= DATASET =

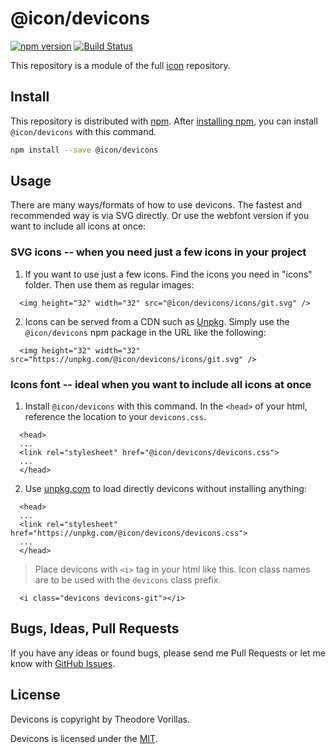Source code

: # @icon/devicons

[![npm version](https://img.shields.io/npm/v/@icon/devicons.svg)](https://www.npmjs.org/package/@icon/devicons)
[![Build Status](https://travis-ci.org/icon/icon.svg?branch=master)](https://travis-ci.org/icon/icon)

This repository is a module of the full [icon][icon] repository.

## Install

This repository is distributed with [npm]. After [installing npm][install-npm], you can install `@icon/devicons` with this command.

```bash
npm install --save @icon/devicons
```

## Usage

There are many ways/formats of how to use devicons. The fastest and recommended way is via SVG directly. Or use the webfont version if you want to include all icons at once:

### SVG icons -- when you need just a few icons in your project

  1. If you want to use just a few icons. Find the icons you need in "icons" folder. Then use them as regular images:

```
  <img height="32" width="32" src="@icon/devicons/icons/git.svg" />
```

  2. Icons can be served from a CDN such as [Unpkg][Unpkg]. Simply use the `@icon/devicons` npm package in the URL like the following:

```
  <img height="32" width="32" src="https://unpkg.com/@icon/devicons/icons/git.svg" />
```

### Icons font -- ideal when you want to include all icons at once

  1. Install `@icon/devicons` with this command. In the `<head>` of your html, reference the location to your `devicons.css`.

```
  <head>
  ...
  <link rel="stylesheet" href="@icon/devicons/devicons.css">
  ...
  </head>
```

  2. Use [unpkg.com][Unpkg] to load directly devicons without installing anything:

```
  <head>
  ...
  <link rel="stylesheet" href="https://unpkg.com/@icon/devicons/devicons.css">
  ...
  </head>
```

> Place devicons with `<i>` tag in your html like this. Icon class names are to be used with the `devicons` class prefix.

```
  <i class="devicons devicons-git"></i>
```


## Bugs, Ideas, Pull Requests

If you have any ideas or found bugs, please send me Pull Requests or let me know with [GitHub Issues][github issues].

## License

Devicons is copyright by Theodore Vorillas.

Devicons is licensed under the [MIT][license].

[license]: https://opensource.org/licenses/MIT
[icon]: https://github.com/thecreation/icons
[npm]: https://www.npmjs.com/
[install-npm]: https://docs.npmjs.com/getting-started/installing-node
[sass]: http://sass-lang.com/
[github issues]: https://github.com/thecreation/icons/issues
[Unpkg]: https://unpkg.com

--

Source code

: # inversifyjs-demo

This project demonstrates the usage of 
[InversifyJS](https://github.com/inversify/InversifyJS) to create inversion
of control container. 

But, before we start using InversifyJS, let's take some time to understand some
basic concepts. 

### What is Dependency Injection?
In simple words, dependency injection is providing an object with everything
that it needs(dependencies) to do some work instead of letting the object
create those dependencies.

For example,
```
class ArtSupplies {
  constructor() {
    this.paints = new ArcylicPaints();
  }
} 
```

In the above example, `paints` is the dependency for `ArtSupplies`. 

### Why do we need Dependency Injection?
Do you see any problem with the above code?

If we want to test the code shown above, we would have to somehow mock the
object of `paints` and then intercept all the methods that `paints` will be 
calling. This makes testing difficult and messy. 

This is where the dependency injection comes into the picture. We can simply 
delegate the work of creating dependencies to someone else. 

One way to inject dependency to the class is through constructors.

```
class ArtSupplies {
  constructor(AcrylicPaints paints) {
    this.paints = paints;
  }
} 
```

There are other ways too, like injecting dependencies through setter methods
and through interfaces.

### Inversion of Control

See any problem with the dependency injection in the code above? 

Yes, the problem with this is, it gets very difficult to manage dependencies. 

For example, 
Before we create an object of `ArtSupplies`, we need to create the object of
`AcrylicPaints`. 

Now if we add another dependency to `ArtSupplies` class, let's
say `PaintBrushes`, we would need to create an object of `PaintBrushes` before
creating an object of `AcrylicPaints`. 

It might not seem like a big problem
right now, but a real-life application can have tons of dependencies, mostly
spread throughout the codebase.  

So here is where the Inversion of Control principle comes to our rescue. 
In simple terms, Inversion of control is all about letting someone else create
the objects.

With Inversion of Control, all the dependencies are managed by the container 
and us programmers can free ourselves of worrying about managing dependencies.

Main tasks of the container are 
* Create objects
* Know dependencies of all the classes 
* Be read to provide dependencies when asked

* * *

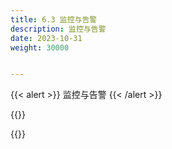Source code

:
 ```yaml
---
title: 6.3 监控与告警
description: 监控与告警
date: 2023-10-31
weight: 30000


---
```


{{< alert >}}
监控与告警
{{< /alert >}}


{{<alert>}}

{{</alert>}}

= PROBLEM STATEMENT =
Within the records, filter for lines that contain the word "creating" and show each one.

= WRITTEN ANSWER =
delegate the work of creating dependencies to someone else. 
creating an object of `AcrylicPaints`. 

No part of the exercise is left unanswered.